In a Back Alley of Tijuana

It was 1964 in Southern California. I was 23, in a committed relationship, and even though I was using birth control, I found myself pregnant.

I had vowed I would never have an abortion. Not because of religious or moral issues but because a 15-year-old high school friend of mine had died from an illegal abortion.

Well, now I was in that position and I desperately did not want a child at that time in my life or with that partner. I knew it was the wrong time for me and for any child that I might bring into the world.

I did not have the money to go to an abortion doctor in Beverly Hills, nor did I have the money to fly to Europe. So I started asking around and a friend told me of a “clinic” in Tijuana, Mexico. I called and made an appointment. I was told that I could bring a friend with me, and that the cost was $500 in cash. I was to meet someone in a parking lot behind a shop in Tijuana one night a few days later.

We drove to Tijuana and parked in the lot. A man came over to our car, told us that only I could go for the procedure, and I followed him to a waiting car with four other pregnant women inside. We were all desperate and scared.
The driver took a long, winding drive, trying to make certain that we were not followed by anyone. Finally, we arrived at a large house and went inside. There was no furniture except for a couch and a few chairs, and in one other room there was an examining table with stirrups for the procedure.

The man (doctor?) who was to perform the abortion came in. He was fat and coarse. The money he had collected from all of us was peeking out of his pants pockets.

When I went in, I watched as they “sterilized” the equipment from the previous procedure by dousing it in alcohol and lighting it on fire. They did not have an autoclave to sterilize the instruments.

I was very frightened, but I had been assured on the phone that I would be given anesthesia. Well, that was the next big lie. They put a mask on my face, but when I breathed in deeply to get the benefit of the drugs, they removed it. They did not want to take the chance that someone would not come out of the anesthesia alive. The abortion proceeded without anesthesia and was very painful. Afterward, they administered an antibiotic shot. They warned us not to lay down in the backseat when we crossed the border so as not to raise any suspicion about what we had come to Tijuana for, and to see a gynecologist as soon as possible when we returned.

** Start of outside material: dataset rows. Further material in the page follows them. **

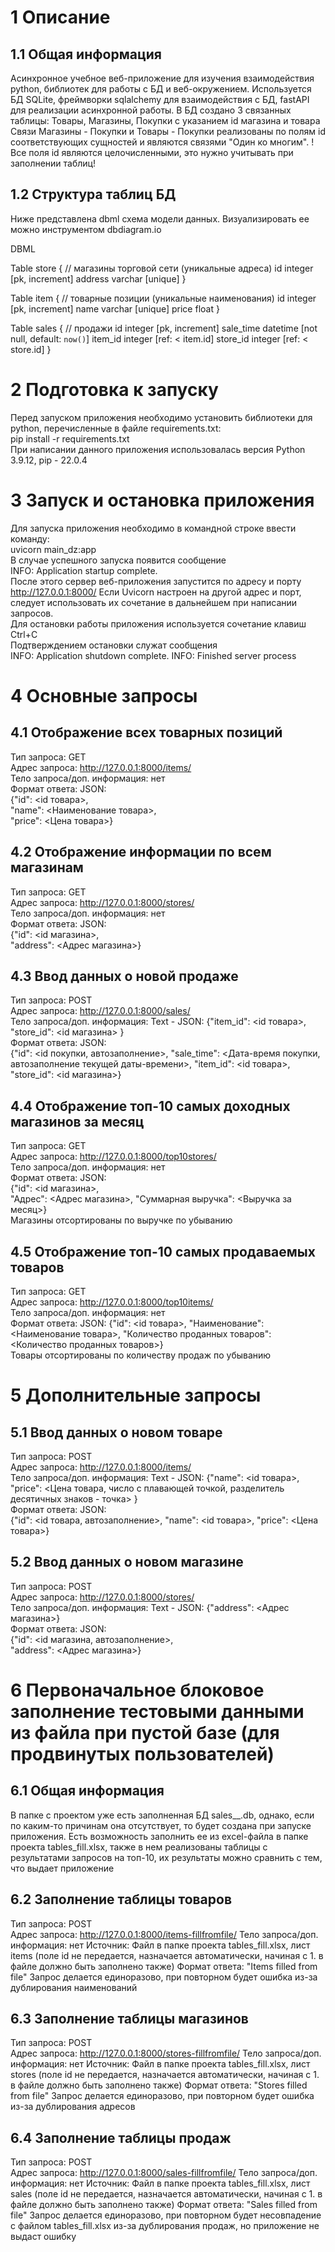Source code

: # 1 Описание 
## 1.1 Общая информация 
Асинхронное учебное веб-приложение для изучения взаимодействия python, библиотек для работы с БД и веб-окружением.
Используется БД SQLite, фреймворки sqlalchemy для взаимодействия с БД, fastAPI для реализации асинхронной работы.
В БД создано 3 связанных таблицы: Товары, Магазины, Покупки с указанием id магазина и товара
Связи Магазины - Покупки  и Товары - Покупки реализованы по полям id соответствующих сущностей и являются связями "Один ко многим". 
!Все поля id являются целочисленными, это нужно учитывать при заполнении таблиц!

## 1.2 Структура таблиц БД
Ниже представлена dbml схема модели данных. Визуализировать ее можно инструментом dbdiagram.io

DBML

Table store { // магазины торговой сети (уникальные адреса)
  id integer [pk, increment]
  address varchar [unique]
}

Table item { // товарные позиции (уникальные наименования)
  id integer [pk, increment]
  name varchar [unique]
  price float
}

Table sales { // продажи
  id integer [pk, increment]
  sale_time datetime [not null, default: `now()`]
  item_id integer [ref: < item.id]
  store_id integer [ref: < store.id]
}

# 2 Подготовка к запуску
Перед запуском приложения необходимо установить библиотеки для python, перечисленные в файле requirements.txt:  
pip install -r requirements.txt  
При написании данного приложения использовалась версия Python 3.9.12, pip - 22.0.4  

# 3 Запуск и остановка приложения
Для запуска приложения необходимо в командной строке ввести команду:  
uvicorn main_dz:app  
В случае успешного запуска появится сообщение  
INFO:     Application startup complete.  
После этого сервер веб-приложения запустится по адресу и порту http://127.0.0.1:8000/
Если Uvicorn настроен на другой адрес и порт, следует использовать их сочетание в дальнейшем при написании запросов.  
Для остановки работы приложения используется сочетание клавиш Ctrl+C  
Подтверждением остановки служат сообщения  
INFO:     Application shutdown complete.
INFO:     Finished server process

# 4 Основные запросы
## 4.1 Отображение всех товарных позиций
Тип запроса: GET  
Адрес запроса: http://127.0.0.1:8000/items/  
Тело запроса/доп. информация: нет  
Формат ответа: JSON:  
{"id": <id товара>,  
"name": <Наименование товара>,  
"price": <Цена товара>}  
## 4.2 Отображение информации по всем магазинам
Тип запроса: GET  
Адрес запроса: http://127.0.0.1:8000/stores/  
Тело запроса/доп. информация: нет  
Формат ответа: JSON:  
{"id": <id магазина>,  
"address": <Адрес магазина>}  
## 4.3 Ввод данных о новой продаже
Тип запроса: POST  
Адрес запроса: http://127.0.0.1:8000/sales/  
Тело запроса/доп. информация: Text - JSON:
{"item_id": <id товара>,
"store_id": <id магазина>  }  
Формат ответа: JSON:  
{"id": <id покупки, автозаполнение>,
"sale_time": <Дата-время покупки, автозаполнение текущей даты-времени>,
"item_id": <id товара>,
"store_id": <id магазина>}
## 4.4 Отображение топ-10 самых доходных магазинов за месяц 
Тип запроса: GET  
Адрес запроса: http://127.0.0.1:8000/top10stores/  
Тело запроса/доп. информация: нет  
Формат ответа: JSON:  
{"id": <id магазина>,  
"Адрес": <Адрес магазина>,
"Суммарная выручка": <Выручка за месяц>}  
Магазины отсортированы по выручке по убыванию
## 4.5 Отображение топ-10 самых продаваемых товаров
Тип запроса: GET  
Адрес запроса: http://127.0.0.1:8000/top10items/  
Тело запроса/доп. информация: нет  
Формат ответа: JSON: 
{"id": <id товара>,
"Наименование": <Наименование товара>,
"Количество проданных товаров": <Количество проданных товаров>}  
Товары отсортированы по количеству продаж по убыванию  

# 5 Дополнительные запросы
## 5.1 Ввод данных о новом товаре
Тип запроса: POST  
Адрес запроса: http://127.0.0.1:8000/items/  
Тело запроса/доп. информация: Text - JSON:
{"name": <id товара>,
"price": <Цена товара, число с плавающей точкой, разделитель десятичных знаков - точка>  }  
Формат ответа: JSON:  
{"id": <id товара, автозаполнение>,
"name": <id товара>,
"price": <Цена товара>}
## 5.2 Ввод данных о новом магазине
Тип запроса: POST  
Адрес запроса: http://127.0.0.1:8000/stores/  
Тело запроса/доп. информация: Text - JSON:
{"address": <Адрес магазина>}  
Формат ответа: JSON:  
{"id": <id магазина, автозаполнение>,  
"address": <Адрес магазина>} 

# 6 Первоначальное блоковое заполнение тестовыми данными из файла при пустой базе (для продвинутых пользователей)
## 6.1 Общая информация
В папке с проектом уже есть заполненная БД sales__.db, однако, если по каким-то причинам она отсутствует, то будет создана при запуске приложения. Есть возможность заполнить ее из excel-файла в папке проекта tables_fill.xlsx, также в нем реализованы таблицы с результатами запросов на топ-10, их результаты можно сравнить с тем, что выдает приложение 
## 6.2 Заполнение таблицы товаров
Тип запроса: POST  
Адрес запроса: http://127.0.0.1:8000/items-fillfromfile/
Тело запроса/доп. информация: нет 
Источник:
Файл в папке проекта tables_fill.xlsx, лист items (поле id не передается, назначается автоматически, начиная с 1. в файле должно быть заполнено также)
Формат ответа:
"Items filled from file"
Запрос делается единоразово, при повторном будет ошибка из-за дублирования наименований
## 6.3 Заполнение таблицы магазинов
Тип запроса: POST  
Адрес запроса: http://127.0.0.1:8000/stores-fillfromfile/
Тело запроса/доп. информация: нет 
Источник:
Файл в папке проекта tables_fill.xlsx, лист stores (поле id не передается, назначается автоматически, начиная с 1. в файле должно быть заполнено также)
Формат ответа:
"Stores filled from file"
Запрос делается единоразово, при повторном будет ошибка из-за дублирования адресов
## 6.4 Заполнение таблицы продаж
Тип запроса: POST  
Адрес запроса: http://127.0.0.1:8000/sales-fillfromfile/
Тело запроса/доп. информация: нет 
Источник:
Файл в папке проекта tables_fill.xlsx, лист sales (поле id не передается, назначается автоматически, начиная с 1. в файле должно быть заполнено также)
Формат ответа:
"Sales filled from file"
Запрос делается единоразово, при повторном будет несовпадение с файлом tables_fill.xlsx из-за дублирования продаж, но приложение не выдаст ошибку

The driver took us back to the parking lot. We drove back to the States, and thankfully I did not experience bleeding, infection or any other harmful physical side effects.

I do not have regrets about getting the abortion, I’m only amazed at the danger, mutilation and even death that I and so many other women put ourselves through in those days, before Roe v. Wade. I have worked since then to preserve legal abortions.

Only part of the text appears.